Screened at the Mother Tongue Film Festival, Night Raiders delivers on its unique setting with a clear message in spite of some pacing and plot issues.
The Mother Tongue Film Festival, a Smithsonian curated festival highlighting cultural and linguistic diversity, focused on films in Indigenous and minorized languages from around the globe, returned to a physical audience after two years of being online-only. The closing film of the event was the much anticipated Night Raiders, a dystopian science-fiction movie about the abduction of Native Youth under a brutal police state and the parents who must work to save them. The screening was followed by a Q&A panel with director Danis Goulet. The project was eight years in the making with a low budget and minimal support at first, but Goulet was able to take her passion project and make it a reality.

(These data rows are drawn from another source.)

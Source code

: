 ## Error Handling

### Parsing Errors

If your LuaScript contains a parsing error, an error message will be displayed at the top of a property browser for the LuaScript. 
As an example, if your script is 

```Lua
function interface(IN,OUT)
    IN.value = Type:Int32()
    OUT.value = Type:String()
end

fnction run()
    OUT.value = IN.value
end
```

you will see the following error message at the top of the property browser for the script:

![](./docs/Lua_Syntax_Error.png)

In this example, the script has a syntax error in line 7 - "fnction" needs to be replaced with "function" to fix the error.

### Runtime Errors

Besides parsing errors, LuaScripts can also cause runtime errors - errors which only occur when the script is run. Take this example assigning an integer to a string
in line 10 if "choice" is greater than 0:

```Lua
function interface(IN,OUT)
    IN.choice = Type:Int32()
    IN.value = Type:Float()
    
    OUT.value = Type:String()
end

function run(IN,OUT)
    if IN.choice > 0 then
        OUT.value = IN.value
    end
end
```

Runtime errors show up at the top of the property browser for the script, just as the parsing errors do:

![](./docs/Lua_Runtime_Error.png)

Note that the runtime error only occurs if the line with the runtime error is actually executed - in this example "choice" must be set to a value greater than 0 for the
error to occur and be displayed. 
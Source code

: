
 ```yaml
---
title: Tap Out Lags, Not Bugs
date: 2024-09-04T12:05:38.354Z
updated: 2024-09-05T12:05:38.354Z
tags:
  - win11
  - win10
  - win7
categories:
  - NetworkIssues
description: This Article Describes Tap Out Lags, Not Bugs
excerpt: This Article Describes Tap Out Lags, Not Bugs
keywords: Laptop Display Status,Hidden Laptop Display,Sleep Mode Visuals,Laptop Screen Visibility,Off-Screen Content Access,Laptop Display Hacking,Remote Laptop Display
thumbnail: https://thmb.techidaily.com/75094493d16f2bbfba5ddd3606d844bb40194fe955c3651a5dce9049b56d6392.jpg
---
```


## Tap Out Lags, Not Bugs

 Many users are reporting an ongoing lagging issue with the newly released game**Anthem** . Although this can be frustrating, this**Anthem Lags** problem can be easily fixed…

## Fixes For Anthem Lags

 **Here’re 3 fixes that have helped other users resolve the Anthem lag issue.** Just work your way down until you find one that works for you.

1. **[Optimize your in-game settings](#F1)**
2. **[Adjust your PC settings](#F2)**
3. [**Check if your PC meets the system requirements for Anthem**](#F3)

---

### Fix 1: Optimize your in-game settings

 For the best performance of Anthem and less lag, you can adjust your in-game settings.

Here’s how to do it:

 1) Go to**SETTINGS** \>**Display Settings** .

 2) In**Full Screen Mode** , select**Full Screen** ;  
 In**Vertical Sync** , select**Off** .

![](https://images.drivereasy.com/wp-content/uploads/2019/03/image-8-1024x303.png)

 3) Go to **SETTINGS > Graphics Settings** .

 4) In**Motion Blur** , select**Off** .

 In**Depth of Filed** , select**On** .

Night Raiders is set in the year 2044, after a horrible pandemic and political corruption lead to the creation of a police state in Canada. The First Nations of Canada are among the worst affected, as they are subjugated by the state and facing the death of their culture. A Cree woman named Niska (Elle-Maija Tailfeathers) and her daughter Waseese (Brooklyn Letexier-Hart) start off the film in the midst of the action, running to keep Waseese out of the oppressive, state-run military academy to which all minors are sent. Waseese is wounded on the way, ending up in the care of the kindly Roberta (Amanda Plummer), but when the wound goes septic, Niska is forced to sacrifice her daughter to the state in order for both of them to survive.
The story that ensues is about Niska and a band of rebels trying to take Waseese back. It is a grueling endeavor complete with drones, code talking, and betrayal, but always riveting and compelling. Goulet said in the Q&A the film was about the importance of kinship. In Cree culture, to say you belong is to have acceptance and earn the right to be accepted by others. To Goulet, the difference between “surviving” and “thriving” is “thriving” means one is deemed deserving of love and kindness, no matter where they come from or how they are doing in life.
Goulet is an exciting director, able to build just the right amount of suspense to make the impact of a scene land. Fight scenes and big action moments are rare, but when they do happen, they always deliver. The movie is paced like a burning fuse, setting up the main action to a boiling point. Every gunshot matters and the drone scenes have tension under them, with real drones used in close-ups to make the experience more authentic.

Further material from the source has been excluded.